Copy out, from the entries below, each line holding the string "components".

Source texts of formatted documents
◆ ◆ ◆ ◆ ◆

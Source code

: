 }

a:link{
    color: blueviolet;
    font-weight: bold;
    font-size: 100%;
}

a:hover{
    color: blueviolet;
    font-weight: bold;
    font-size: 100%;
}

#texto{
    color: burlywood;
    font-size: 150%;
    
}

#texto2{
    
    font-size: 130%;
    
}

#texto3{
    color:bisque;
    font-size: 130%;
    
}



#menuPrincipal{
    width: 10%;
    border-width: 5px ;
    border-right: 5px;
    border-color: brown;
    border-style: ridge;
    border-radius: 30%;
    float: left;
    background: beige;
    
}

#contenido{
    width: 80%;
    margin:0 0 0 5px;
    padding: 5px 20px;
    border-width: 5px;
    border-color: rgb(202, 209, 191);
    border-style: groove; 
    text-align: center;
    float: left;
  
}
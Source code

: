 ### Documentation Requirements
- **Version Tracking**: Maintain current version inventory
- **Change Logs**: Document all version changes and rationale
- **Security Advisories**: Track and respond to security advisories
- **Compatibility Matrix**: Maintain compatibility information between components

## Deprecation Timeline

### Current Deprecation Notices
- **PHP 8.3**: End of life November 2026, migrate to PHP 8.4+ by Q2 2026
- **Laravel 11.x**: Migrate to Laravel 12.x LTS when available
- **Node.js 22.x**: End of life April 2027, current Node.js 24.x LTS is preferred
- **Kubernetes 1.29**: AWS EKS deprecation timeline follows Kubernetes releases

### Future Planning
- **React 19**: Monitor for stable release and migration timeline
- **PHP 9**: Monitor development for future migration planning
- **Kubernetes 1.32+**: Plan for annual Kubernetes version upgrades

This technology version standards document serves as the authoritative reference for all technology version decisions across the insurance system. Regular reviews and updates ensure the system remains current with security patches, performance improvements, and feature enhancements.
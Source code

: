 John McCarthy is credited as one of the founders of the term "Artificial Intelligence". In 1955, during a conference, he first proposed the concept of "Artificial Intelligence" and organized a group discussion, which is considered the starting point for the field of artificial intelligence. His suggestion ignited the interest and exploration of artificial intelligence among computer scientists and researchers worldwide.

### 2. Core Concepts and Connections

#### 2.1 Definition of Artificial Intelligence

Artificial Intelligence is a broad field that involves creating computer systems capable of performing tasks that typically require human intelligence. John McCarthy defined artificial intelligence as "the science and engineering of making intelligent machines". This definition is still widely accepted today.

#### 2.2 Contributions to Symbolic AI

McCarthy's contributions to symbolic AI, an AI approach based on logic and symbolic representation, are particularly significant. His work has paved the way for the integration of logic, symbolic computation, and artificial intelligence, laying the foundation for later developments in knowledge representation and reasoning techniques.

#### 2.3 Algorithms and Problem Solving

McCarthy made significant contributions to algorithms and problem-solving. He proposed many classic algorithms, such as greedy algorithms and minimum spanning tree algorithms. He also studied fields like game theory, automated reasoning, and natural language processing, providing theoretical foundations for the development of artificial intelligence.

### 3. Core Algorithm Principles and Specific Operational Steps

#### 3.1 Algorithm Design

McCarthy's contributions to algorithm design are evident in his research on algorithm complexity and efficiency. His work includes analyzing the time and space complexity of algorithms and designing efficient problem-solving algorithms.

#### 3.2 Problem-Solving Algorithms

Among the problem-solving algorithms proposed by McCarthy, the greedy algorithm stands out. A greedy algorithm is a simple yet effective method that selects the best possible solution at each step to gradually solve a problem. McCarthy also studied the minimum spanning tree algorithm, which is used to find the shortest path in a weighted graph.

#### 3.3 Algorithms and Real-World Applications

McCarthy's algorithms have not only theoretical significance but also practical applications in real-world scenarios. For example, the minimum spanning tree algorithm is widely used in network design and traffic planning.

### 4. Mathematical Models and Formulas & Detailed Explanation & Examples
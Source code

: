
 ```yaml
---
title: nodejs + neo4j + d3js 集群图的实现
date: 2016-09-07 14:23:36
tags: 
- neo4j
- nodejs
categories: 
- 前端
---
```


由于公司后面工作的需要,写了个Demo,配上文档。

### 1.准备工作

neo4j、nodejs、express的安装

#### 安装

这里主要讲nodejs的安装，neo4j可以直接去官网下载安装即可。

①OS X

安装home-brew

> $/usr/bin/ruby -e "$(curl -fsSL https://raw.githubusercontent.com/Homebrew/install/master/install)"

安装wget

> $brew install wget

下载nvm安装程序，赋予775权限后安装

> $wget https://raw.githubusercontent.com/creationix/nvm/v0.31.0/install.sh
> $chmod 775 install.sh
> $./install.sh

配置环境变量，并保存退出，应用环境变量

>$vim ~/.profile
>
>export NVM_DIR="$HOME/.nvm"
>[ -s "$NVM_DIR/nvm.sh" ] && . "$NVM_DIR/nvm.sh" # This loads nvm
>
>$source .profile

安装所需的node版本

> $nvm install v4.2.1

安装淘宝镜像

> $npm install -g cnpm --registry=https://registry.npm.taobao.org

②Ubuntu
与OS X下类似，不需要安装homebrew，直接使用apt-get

◆ ◆ ◆ ◆ ◆

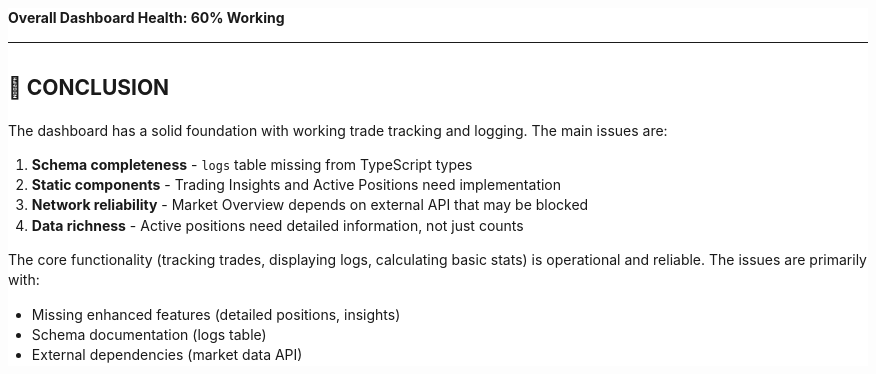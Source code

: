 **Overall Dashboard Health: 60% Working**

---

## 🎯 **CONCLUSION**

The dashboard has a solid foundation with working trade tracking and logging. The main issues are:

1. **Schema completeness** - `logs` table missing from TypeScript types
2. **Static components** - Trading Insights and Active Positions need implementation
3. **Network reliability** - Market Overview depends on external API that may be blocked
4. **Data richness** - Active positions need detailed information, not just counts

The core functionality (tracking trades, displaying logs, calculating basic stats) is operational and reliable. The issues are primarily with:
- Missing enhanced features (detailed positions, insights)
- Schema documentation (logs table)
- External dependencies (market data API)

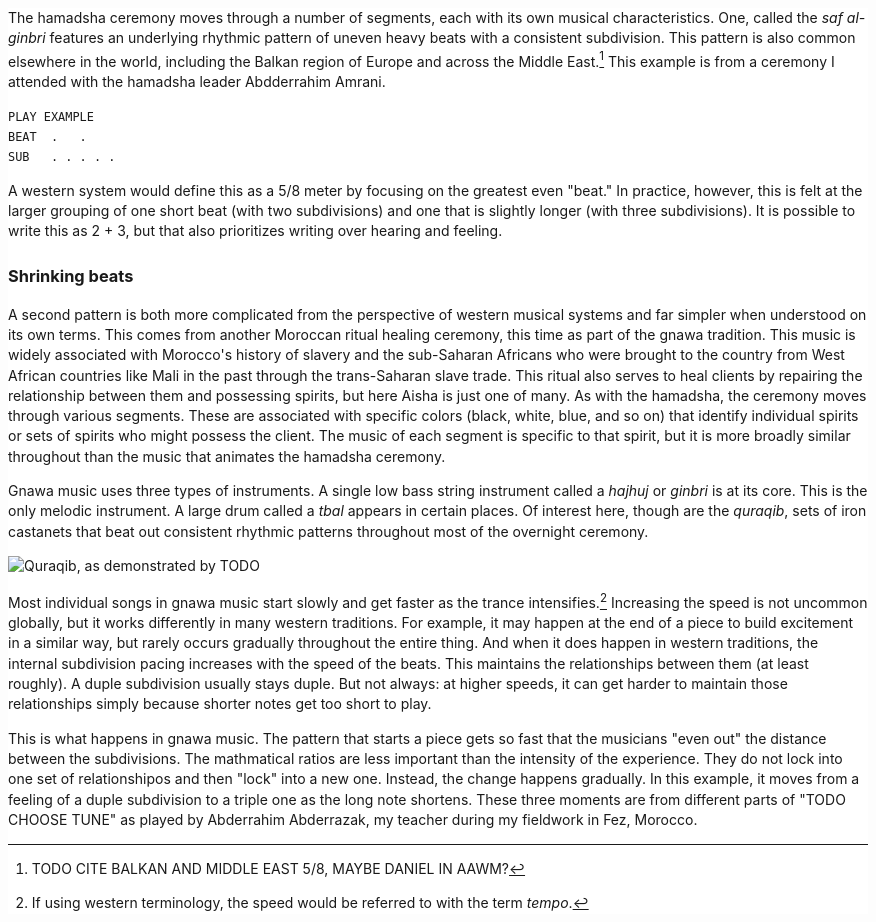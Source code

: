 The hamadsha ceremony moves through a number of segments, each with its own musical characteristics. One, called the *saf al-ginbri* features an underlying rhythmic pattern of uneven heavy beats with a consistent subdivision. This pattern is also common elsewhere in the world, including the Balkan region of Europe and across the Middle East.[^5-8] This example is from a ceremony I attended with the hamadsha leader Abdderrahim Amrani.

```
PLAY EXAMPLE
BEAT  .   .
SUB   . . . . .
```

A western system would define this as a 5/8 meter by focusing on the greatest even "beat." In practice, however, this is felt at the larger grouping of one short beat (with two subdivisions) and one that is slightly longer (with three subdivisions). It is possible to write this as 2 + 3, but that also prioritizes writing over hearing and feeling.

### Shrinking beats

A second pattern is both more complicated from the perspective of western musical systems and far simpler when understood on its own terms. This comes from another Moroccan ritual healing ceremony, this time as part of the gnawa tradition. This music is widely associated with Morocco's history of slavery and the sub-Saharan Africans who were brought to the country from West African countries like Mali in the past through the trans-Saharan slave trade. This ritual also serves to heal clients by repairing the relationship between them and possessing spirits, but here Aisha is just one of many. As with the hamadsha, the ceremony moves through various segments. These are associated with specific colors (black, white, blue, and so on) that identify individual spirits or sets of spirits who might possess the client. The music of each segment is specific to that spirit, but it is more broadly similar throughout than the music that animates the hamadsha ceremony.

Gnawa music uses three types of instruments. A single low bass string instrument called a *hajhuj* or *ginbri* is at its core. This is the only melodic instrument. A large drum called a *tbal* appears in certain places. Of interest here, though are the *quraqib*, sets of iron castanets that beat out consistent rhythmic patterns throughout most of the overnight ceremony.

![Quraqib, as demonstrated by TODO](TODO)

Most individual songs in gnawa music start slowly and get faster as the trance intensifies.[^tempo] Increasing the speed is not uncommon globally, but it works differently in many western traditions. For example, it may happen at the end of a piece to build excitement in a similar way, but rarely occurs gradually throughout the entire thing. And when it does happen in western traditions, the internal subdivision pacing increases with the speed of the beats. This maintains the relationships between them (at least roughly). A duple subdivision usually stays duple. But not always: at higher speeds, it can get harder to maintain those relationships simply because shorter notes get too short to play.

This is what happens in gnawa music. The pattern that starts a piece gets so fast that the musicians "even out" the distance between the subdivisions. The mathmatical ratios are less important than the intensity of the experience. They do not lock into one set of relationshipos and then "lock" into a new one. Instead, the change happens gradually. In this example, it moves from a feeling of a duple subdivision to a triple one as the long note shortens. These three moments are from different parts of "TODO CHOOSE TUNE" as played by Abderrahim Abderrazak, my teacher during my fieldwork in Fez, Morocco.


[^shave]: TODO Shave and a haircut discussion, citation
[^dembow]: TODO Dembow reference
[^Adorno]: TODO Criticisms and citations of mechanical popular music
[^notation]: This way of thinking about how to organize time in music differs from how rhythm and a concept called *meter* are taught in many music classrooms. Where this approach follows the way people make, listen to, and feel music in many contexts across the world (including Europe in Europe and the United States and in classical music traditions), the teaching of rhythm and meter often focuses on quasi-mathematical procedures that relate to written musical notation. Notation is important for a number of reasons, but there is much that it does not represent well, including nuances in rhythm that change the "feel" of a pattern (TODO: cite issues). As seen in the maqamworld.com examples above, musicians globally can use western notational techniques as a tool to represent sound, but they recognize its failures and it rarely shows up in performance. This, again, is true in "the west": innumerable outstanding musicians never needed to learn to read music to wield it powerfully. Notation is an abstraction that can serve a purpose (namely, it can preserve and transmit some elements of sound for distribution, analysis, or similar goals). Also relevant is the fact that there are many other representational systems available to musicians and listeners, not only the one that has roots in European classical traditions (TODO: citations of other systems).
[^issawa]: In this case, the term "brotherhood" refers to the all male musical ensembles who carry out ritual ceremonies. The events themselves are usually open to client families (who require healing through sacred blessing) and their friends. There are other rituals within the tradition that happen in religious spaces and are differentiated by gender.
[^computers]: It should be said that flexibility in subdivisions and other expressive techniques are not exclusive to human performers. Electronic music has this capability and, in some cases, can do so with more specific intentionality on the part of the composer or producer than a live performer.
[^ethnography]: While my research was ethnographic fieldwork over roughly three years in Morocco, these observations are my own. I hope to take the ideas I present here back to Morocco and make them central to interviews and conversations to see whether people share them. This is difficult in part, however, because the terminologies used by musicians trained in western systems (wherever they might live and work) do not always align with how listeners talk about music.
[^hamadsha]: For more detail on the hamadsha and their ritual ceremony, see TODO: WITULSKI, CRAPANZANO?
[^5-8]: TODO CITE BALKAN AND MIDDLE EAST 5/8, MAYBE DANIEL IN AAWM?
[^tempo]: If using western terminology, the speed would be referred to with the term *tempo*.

◆ ◆ ◆ ◆ ◆

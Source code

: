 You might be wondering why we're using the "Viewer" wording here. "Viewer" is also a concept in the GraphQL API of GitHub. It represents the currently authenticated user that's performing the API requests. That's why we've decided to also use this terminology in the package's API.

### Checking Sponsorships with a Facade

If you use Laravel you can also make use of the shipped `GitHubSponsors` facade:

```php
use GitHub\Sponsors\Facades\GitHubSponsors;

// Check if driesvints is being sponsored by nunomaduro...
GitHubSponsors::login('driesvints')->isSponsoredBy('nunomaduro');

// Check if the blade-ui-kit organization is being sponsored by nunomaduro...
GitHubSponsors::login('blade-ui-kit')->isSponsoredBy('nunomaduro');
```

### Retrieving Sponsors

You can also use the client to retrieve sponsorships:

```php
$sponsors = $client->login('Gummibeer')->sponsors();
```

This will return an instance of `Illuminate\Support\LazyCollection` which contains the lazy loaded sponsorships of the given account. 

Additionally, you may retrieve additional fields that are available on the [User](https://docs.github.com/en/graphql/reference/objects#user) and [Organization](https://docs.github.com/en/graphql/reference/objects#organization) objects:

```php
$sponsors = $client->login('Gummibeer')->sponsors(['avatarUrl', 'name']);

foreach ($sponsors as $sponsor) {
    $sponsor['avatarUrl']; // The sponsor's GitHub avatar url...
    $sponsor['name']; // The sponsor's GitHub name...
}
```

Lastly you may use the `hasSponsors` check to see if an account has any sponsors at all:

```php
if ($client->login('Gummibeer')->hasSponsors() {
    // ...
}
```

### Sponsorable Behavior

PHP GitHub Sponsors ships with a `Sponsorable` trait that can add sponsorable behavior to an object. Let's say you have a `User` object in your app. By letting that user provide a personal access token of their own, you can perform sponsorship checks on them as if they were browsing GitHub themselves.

◆ ◆ ◆ ◆ ◆

- [Expected answer]:
- **Compatibility Matrix**: Maintain compatibility information between components
2. **Static components** - Trading Insights and Active Positions need implementation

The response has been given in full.